Stored items
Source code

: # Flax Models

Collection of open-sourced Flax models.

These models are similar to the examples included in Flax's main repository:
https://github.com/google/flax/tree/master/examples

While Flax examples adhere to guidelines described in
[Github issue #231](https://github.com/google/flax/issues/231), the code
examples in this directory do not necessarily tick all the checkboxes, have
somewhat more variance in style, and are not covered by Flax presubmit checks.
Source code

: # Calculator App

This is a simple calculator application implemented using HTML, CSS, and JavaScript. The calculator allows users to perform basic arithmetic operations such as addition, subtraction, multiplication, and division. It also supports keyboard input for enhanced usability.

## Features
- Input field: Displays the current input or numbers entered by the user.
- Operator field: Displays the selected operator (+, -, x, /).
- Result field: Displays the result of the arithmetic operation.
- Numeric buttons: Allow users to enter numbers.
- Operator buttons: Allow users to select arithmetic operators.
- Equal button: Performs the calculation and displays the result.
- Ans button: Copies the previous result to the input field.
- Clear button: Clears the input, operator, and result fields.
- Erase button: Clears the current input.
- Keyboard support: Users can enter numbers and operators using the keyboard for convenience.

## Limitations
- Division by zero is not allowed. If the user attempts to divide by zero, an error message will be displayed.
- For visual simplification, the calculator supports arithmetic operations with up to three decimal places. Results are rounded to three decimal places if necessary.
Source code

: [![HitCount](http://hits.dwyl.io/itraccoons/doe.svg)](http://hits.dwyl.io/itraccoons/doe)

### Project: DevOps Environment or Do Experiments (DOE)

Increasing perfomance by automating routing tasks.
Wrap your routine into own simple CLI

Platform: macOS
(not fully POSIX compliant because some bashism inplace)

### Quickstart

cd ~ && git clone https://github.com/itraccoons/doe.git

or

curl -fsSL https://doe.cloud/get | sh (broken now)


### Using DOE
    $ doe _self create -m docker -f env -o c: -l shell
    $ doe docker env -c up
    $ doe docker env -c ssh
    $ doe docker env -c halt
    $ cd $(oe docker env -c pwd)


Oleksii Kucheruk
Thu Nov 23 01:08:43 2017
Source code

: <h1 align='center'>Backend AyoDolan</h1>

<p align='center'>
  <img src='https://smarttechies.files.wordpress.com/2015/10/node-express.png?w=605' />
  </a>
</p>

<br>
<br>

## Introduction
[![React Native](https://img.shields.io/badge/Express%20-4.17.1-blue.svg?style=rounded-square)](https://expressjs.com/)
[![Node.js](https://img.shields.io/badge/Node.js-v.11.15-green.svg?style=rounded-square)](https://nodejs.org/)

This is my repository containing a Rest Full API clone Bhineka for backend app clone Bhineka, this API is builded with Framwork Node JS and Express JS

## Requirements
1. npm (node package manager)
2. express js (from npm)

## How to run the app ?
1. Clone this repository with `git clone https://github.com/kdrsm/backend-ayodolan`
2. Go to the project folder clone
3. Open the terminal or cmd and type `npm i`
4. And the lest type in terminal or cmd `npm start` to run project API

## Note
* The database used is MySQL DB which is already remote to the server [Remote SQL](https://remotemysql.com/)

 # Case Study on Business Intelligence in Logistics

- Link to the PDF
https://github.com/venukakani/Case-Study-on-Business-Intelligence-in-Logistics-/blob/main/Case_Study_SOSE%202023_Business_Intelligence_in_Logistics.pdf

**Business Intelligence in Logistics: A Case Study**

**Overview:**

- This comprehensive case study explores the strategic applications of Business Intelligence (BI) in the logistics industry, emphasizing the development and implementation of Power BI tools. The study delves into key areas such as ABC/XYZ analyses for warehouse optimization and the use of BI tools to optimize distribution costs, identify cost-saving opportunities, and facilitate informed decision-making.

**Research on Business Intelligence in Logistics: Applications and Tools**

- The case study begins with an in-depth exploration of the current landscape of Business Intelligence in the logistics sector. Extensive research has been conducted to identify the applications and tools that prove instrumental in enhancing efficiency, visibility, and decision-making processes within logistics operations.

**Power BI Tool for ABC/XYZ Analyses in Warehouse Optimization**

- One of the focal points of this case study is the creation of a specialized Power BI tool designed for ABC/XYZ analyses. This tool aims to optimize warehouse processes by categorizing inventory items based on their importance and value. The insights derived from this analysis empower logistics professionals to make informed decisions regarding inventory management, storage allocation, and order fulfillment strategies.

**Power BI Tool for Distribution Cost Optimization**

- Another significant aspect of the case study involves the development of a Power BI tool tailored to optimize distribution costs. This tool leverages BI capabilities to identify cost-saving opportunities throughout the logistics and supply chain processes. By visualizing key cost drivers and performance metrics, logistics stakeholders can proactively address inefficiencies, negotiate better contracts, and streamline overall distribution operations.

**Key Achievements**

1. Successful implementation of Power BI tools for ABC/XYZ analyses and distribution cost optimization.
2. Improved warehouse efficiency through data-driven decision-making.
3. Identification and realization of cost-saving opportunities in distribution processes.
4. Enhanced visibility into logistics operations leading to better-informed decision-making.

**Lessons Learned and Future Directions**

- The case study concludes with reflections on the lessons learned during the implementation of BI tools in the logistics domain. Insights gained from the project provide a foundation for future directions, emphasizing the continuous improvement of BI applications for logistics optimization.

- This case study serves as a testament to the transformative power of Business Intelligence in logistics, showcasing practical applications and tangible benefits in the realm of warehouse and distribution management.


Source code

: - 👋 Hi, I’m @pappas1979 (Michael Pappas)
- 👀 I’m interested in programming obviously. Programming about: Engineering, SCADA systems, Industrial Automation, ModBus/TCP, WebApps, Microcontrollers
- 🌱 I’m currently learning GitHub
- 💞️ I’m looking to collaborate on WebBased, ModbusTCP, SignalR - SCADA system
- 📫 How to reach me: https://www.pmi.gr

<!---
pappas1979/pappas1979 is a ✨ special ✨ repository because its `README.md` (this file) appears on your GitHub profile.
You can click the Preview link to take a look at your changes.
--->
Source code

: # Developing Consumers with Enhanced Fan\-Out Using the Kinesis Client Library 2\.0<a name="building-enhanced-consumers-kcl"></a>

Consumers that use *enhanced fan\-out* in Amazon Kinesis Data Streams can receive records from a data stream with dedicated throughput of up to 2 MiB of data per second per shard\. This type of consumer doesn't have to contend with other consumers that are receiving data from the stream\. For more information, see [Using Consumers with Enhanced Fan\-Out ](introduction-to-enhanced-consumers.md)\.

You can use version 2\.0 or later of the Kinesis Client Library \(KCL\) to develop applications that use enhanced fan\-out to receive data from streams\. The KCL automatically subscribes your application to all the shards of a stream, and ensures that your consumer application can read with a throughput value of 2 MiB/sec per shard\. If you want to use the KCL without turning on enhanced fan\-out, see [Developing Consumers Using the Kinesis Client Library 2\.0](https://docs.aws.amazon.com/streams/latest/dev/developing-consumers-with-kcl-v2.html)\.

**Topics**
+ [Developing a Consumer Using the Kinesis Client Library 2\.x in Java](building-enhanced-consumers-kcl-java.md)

**Required action**:
Retype the records above, but only those lines that fall between the line containing "# Flax Models" and the line containing "# Calculator App", with both of those lines included, exactly as written.

**Task output**:
: # Flax Models

Collection of open-sourced Flax models.

These models are similar to the examples included in Flax's main repository:
https://github.com/google/flax/tree/master/examples

While Flax examples adhere to guidelines described in
[Github issue #231](https://github.com/google/flax/issues/231), the code
examples in this directory do not necessarily tick all the checkboxes, have
somewhat more variance in style, and are not covered by Flax presubmit checks.
Source code

: # Calculator App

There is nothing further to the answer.